The way Betty went out and purchased the fainting couch -- and the location in which she put it -- seemed to indicate she was interested in more than a mere conversation about a local political issue. “That’s the hearth darling, that’s the soul of your home. People gather around a fire even if there isn’t one,” the decorator had told her. What kind of fire was Betty experiencing when she was caressing herself while lying on the sofa Henry said she should have placed where the “soul” of her home is?


Other moments of note:

-- I'd love to hear what folks think about why Don blew up at Peggy, humiliating her by saying she had no right to ask for anything because she was once his secretary. Pete Campbell asked Don if he could work on the Hilton account and Don didn’t humiliate him. A pack of other guys in the office were hovering around Don’s door like eager puppies. What made Peggy’s request any different? “Every time you turn around, you have your hand in my pocket,” he said to the woman who not only used her own money to bail him out of jail following his drunk driving accident, but also nursed Don’s lover back to health. When Don told Peggy to stop asking for things, I could only imagine that he was really talking to Bert Cooper.

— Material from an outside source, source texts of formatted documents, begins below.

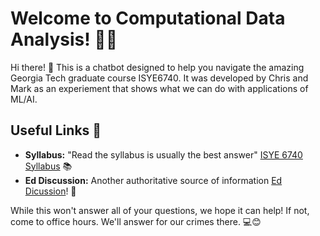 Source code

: # Welcome to Computational Data Analysis! 🚀🤖

Hi there! 👋 This is a chatbot designed to help you navigate the amazing Georgia Tech graduate course ISYE6740. It was developed by Chris and Mark as an experiement that shows what we can do with applications of ML/AI.

## Useful Links 🔗

- **Syllabus:** "Read the syllabus is usually the best answer" [ISYE 6740 Syllabus](https://gatech.instructure.com/courses/437944/assignments/syllabus) 📚
- **Ed Discussion:** Another authoritative source of information [Ed Dicussion](https://edstem.org/us/courses/70719/discussion)! 💬

While this won't answer all of your questions, we hope it can help! If not, come to office hours. We'll answer for our crimes there. 💻😊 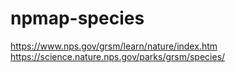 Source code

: npmap-species
=============
https://www.nps.gov/grsm/learn/nature/index.htm
https://science.nature.nps.gov/parks/grsm/species/
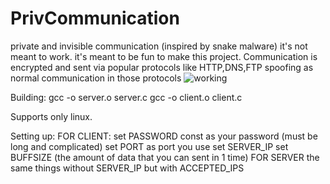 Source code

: # PrivCommunication

private and invisible communication (inspired by snake malware)
it's not meant to work. it's meant to be fun to make this project.
Communication is encrypted and sent via popular protocols like HTTP,DNS,FTP spoofing as normal communication in those protocols
![working](https://github.com/github/docs/actions/workflows/main.yml/badge.svg?event=push)

Building:
gcc -o server.o server.c
gcc -o client.o client.c

Supports only linux.

Setting up:
FOR CLIENT:
set PASSWORD const as your password (must be long and complicated)
set PORT as port you use
set SERVER_IP
set BUFFSIZE (the amount of data that you can sent in 1 time)
FOR SERVER
the same things without SERVER_IP but with ACCEPTED_IPS
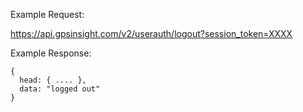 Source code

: Example Request:

https://api.gpsinsight.com/v2/userauth/logout?session_token=XXXX

Example Response:

    {
      head: { .... },
      data: "logged out"
    }
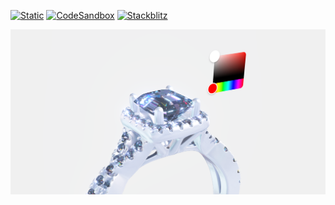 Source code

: [![Static](https://img.shields.io/badge/demo-%23646CFF.svg?logo=html5&logoColor=white)](https://pmndrs.github.io/examples/diamond-ring)
[![CodeSandbox](https://img.shields.io/badge/codesandbox-040404?logo=codesandbox&logoColor=DBDBDB)](https://codesandbox.io/s/github/pmndrs/examples/tree/main/apps/diamond-ring)
[![Stackblitz](https://img.shields.io/badge/stackblitz-fff?logo=Stackblitz&logoColor=1389FD)](https://stackblitz.com/github/pmndrs/examples/tree/main/apps/diamond-ring)

![](thumbnail.png)

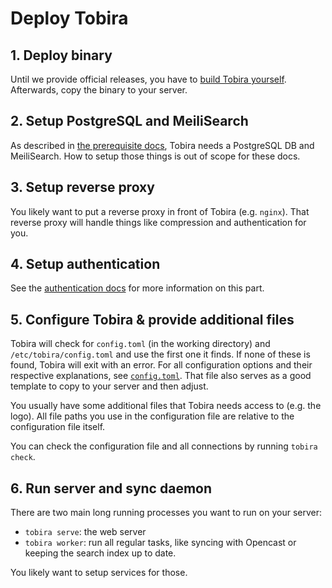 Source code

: # Deploy Tobira

## 1. Deploy binary

Until we provide official releases, you have to [build Tobira yourself](./build-release.md).
Afterwards, copy the binary to your server.


## 2. Setup PostgreSQL and MeiliSearch

As described in [the prerequisite docs](./run-requirements.md), Tobira needs a PostgreSQL DB and MeiliSearch.
How to setup those things is out of scope for these docs.


## 3. Setup reverse proxy

You likely want to put a reverse proxy in front of Tobira (e.g. `nginx`).
That reverse proxy will handle things like compression and authentication for you.


## 4. Setup authentication

See the [authentication docs](./auth) for more information on this part.


## 5. Configure Tobira & provide additional files

Tobira will check for `config.toml` (in the working directory) and `/etc/tobira/config.toml` and use the first one it finds.
If none of these is found, Tobira will exit with an error.
For all configuration options and their respective explanations, see [`config.toml`](./config.toml).
That file also serves as a good template to copy to your server and then adjust.

You usually have some additional files that Tobira needs access to (e.g. the logo).
All file paths you use in the configuration file are relative to the configuration file itself.

You can check the configuration file and all connections by running `tobira check`.


## 6. Run server and sync daemon

There are two main long running processes you want to run on your server:

- `tobira serve`: the web server
- `tobira worker`: run all regular tasks, like syncing with Opencast or keeping the search index up to date.

You likely want to setup services for those.
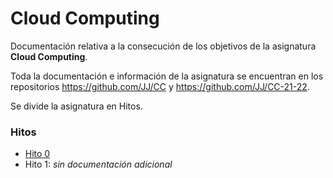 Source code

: # Cloud Computing

Documentación relativa a la consecución de los objetivos de la asignatura **Cloud Computing**.

Toda la documentación e información de la asignatura se encuentran en los repositorios https://github.com/JJ/CC y https://github.com/JJ/CC-21-22.

Se divide la asignatura en Hitos.

### Hitos

* [Hito 0](./0)
* Hito 1: *sin documentación adicional*
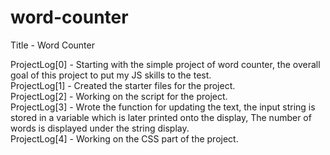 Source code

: # word-counter
Title - Word Counter </br>

ProjectLog[0] - Starting with the simple project of word counter, the overall goal of this project to put my JS skills to the test. </br>
ProjectLog[1] - Created the starter files for the project. </br>
ProjectLog[2] - Working on the script for the project. </br>
ProjectLog[3] - Wrote the function for updating the text, the input string is stored in a variable which is later printed onto the display, The number of words is displayed under the string display. </br>
ProjectLog[4] - Working on the CSS part of the project. </br>


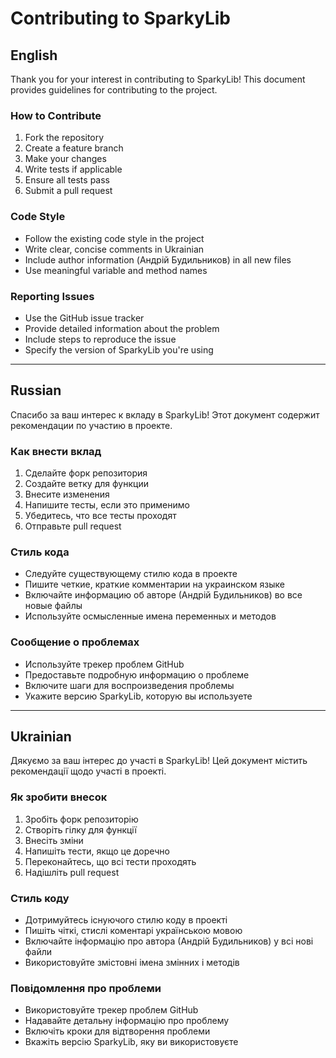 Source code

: # Contributing to SparkyLib

## English

Thank you for your interest in contributing to SparkyLib! This document provides guidelines for contributing to the project.

### How to Contribute

1. Fork the repository
2. Create a feature branch
3. Make your changes
4. Write tests if applicable
5. Ensure all tests pass
6. Submit a pull request

### Code Style

- Follow the existing code style in the project
- Write clear, concise comments in Ukrainian
- Include author information (Андрій Будильников) in all new files
- Use meaningful variable and method names

### Reporting Issues

- Use the GitHub issue tracker
- Provide detailed information about the problem
- Include steps to reproduce the issue
- Specify the version of SparkyLib you're using

---

## Russian

Спасибо за ваш интерес к вкладу в SparkyLib! Этот документ содержит рекомендации по участию в проекте.

### Как внести вклад

1. Сделайте форк репозитория
2. Создайте ветку для функции
3. Внесите изменения
4. Напишите тесты, если это применимо
5. Убедитесь, что все тесты проходят
6. Отправьте pull request

### Стиль кода

- Следуйте существующему стилю кода в проекте
- Пишите четкие, краткие комментарии на украинском языке
- Включайте информацию об авторе (Андрій Будильников) во все новые файлы
- Используйте осмысленные имена переменных и методов

### Сообщение о проблемах

- Используйте трекер проблем GitHub
- Предоставьте подробную информацию о проблеме
- Включите шаги для воспроизведения проблемы
- Укажите версию SparkyLib, которую вы используете

---

## Ukrainian

Дякуємо за ваш інтерес до участі в SparkyLib! Цей документ містить рекомендації щодо участі в проекті.

### Як зробити внесок

1. Зробіть форк репозиторію
2. Створіть гілку для функції
3. Внесіть зміни
4. Напишіть тести, якщо це доречно
5. Переконайтесь, що всі тести проходять
6. Надішліть pull request

### Стиль коду

- Дотримуйтесь існуючого стилю коду в проекті
- Пишіть чіткі, стислі коментарі українською мовою
- Включайте інформацію про автора (Андрій Будильников) у всі нові файли
- Використовуйте змістовні імена змінних і методів

### Повідомлення про проблеми

- Використовуйте трекер проблем GitHub
- Надавайте детальну інформацію про проблему
- Включіть кроки для відтворення проблеми
- Вкажіть версію SparkyLib, яку ви використовуєте
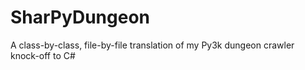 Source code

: # SharPyDungeon
A class-by-class, file-by-file translation of my Py3k dungeon crawler knock-off to C#
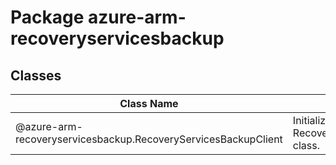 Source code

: # Package azure-arm-recoveryservicesbackup
## Classes
| Class Name | Description |
|---|---|
| @azure-arm-recoveryservicesbackup.RecoveryServicesBackupClient |Initializes a new instance of the RecoveryServicesBackupClient class.|
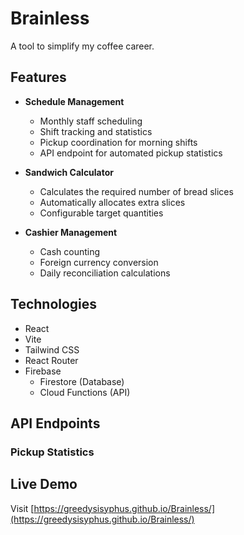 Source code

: # Brainless

A tool to simplify my coffee career.

## Features

- **Schedule Management**
  - Monthly staff scheduling
  - Shift tracking and statistics
  - Pickup coordination for morning shifts
  - API endpoint for automated pickup statistics

- **Sandwich Calculator**
  - Calculates the required number of bread slices
  - Automatically allocates extra slices
  - Configurable target quantities

- **Cashier Management**
  - Cash counting
  - Foreign currency conversion
  - Daily reconciliation calculations

## Technologies

- React
- Vite
- Tailwind CSS
- React Router
- Firebase
  - Firestore (Database)
  - Cloud Functions (API)

## API Endpoints

### Pickup Statistics

## Live Demo
Visit [https://greedysisyphus.github.io/Brainless/](https://greedysisyphus.github.io/Brainless/) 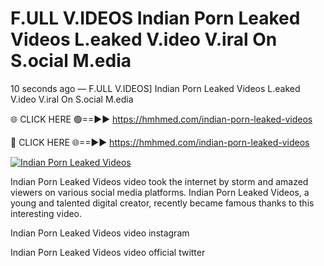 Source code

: # F.ULL V.IDEOS Indian Porn Leaked Videos L.eaked V.ideo V.iral On S.ocial M.edia

10 seconds ago — F.ULL V.IDEOS] Indian Porn Leaked Videos L.eaked V.ideo V.iral On S.ocial M.edia

🌐 CLICK HERE 🟢==►► https://hmhmed.com/indian-porn-leaked-videos

🔴 CLICK HERE 🌐==►► https://hmhmed.com/indian-porn-leaked-videos

[![Indian Porn Leaked Videos](https://i.imgur.com/dJHk4Zq.gif)](https://hmhmed.com/indian-porn-leaked-videos)

Indian Porn Leaked Videos video took the internet by storm and amazed viewers on various social media platforms. Indian Porn Leaked Videos, a young and talented digital creator, recently became famous thanks to this interesting video.

Indian Porn Leaked Videos video instagram

Indian Porn Leaked Videos video official twitter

-- Peggy and Duck. Who would’ve ever envisioned such a pairing? “I want to take you in that bedroom, lock the door, take your clothes off with my teeth, throw you on the bed and give you a go-round like you’ve never had.” I never imagined I'd hear those words coming out of Duck's mouth. Pete Campbell maybe, or Greg Harris, but not Duck. If Peggy does decide to go work for Duck, will this be seen as her sleeping her way to the top? Is this something she merely see this as a way to stick it in Don’s eye? Or does Peggy have no ulterior motives?

-- Miss Farrell’s behavior surprised me, taking Don to task directly. “Let’s just come right out and ask if I’m going to be around. . . You’re all the same, the drinking, the philandering,” she said after Don inquired about her summer plans, saying that being hit on by her students’ dads, “happens a lot.” Then Don, who’s been so obviously attracted to her, tried to deny that he was hitting on her and took offense to her forthrightness. (Perhaps another reason why he’s been put off by Peggy’s pointedness.) Per Don’s M.O., he turned it around on her and told her not to assume things and that there was nothing happening between them.

-- The eclipse. Everything looks different – dark, dangerous -- on that rare occasion when the moon goes between the sun and the earth and creates a natural spectacle, one at which you're not supposed to look at  directly. But Don looked at it directly, albeit through the shades that have kept his lust for Miss Farrell under cover. Betty also tried to look at it directly, but without any eye protection, however Henry took care of her by shielding her eyes. What does THAT mean?

Your thoughts, responses to “Seven Twenty Three?”

Image credit: Carin Baer/AMC.

2 comments:

Cooley Horner said...

No TV couple has ever challenged me like Pete and Peggy. On the one hand I so deeply want them to be together, but then rational thought steps in and reminds me of what a horrible idea that is. I go back and forth on them, but the scene with the scarves was just great. In so many ways, it's almost like they were high school steadies who broke up and have to awkwardly see each other every day in the halls. That's code for it being awkward, hormonal, and tempestuous. Haha

Meredith said...

I think it'll kill Pete if he finds out that Peggy slept with Duck, even though Pete is already married. I hope that we get to see his reaction.